The Internal Revenue Service has mostly overcome past problems in following legal and internal guidelines when conducting seizures of taxpayers’ property, but it failed to comply with the legal requirements in at least some instances, according to a new report.

The report, by the Treasury Inspector General for Tax Administration, found 22 instances in which the IRS did not comply with a particular Tax Code requirement when seizing a taxpayer’s property because of unpaid taxes. The TIGTA inspectors selected a random sample of 50 of the 578 property seizures conducted between July 1, 2008, and June 30, 2009, and found that in 17 of the 50 seizures, the IRS did not comply with the statutory requirements. However, most of the omissions were technical in nature.

In seven instances, the amount of the liability for which the seizure was made was not correct on the notice of seizure provided to the taxpayer. There were another seven instances in which expenses and proceeds resulting from the seizure were not properly applied to the taxpayer’s account.

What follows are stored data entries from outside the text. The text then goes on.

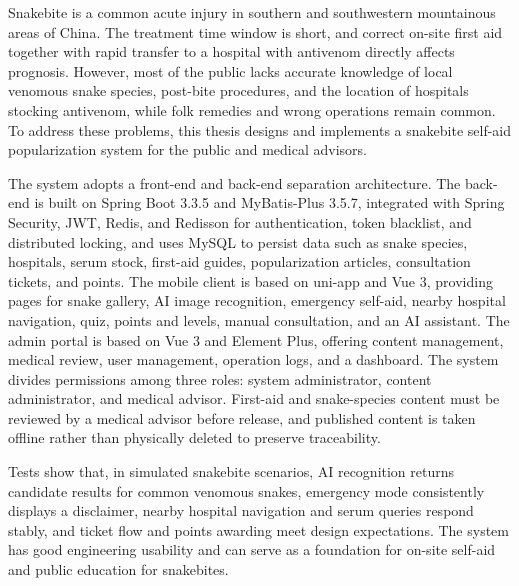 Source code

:\documentclass[12pt, a4paper, oneside]{ctexrep}
\begin{document}
{\rmfamily{}\fontsize{12pt}{20pt}\selectfont\parindent=0pt\parskip=0pt
\noindent\hspace*{2em}Snakebite is a common acute injury in southern and southwestern mountainous areas of China. The treatment time window is short, and correct on-site first aid together with rapid transfer to a hospital with antivenom directly affects prognosis. However, most of the public lacks accurate knowledge of local venomous snake species, post-bite procedures, and the location of hospitals stocking antivenom, while folk remedies and wrong operations remain common. To address these problems, this thesis designs and implements a snakebite self-aid popularization system for the public and medical advisors.\par
\noindent\hspace*{2em}The system adopts a front-end and back-end separation architecture. The back-end is built on Spring Boot 3.3.5 and MyBatis-Plus 3.5.7, integrated with Spring Security, JWT, Redis, and Redisson for authentication, token blacklist, and distributed locking, and uses MySQL to persist data such as snake species, hospitals, serum stock, first-aid guides, popularization articles, consultation tickets, and points. The mobile client is based on uni-app and Vue 3, providing pages for snake gallery, AI image recognition, emergency self-aid, nearby hospital navigation, quiz, points and levels, manual consultation, and an AI assistant. The admin portal is based on Vue 3 and Element Plus, offering content management, medical review, user management, operation logs, and a dashboard. The system divides permissions among three roles: system administrator, content administrator, and medical advisor. First-aid and snake-species content must be reviewed by a medical advisor before release, and published content is taken offline rather than physically deleted to preserve traceability.
}
\par
{\rmfamily{}\fontsize{12pt}{20pt}\selectfont\parindent=0pt\parskip=0pt
\noindent\hspace*{2em}Tests show that, in simulated snakebite scenarios, AI recognition returns candidate results for common venomous snakes, emergency mode consistently displays a disclaimer, nearby hospital navigation and serum queries respond stably, and ticket flow and points awarding meet design expectations. The system has good engineering usability and can serve as a foundation for on-site self-aid and public education for snakebites.
}

\vspace{1em}
\end{document}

TIGTA also found three instances in which the required information relating to the sale of the seized property was not provided to the taxpayer. In another three instances, the sale of the seized property was not advertised as required. The other two instances were redacted from the report.

“Although we did not identify instances in which taxpayers were adversely affected, noncompliance with Internal Revenue Code requirements could result in abuses of taxpayers’ rights,” said the report.

TIGTA did not provide any recommendations, but noted that it found similar issues last year, and the IRS has taken corrective actions since then. IRS management did not comment on the report.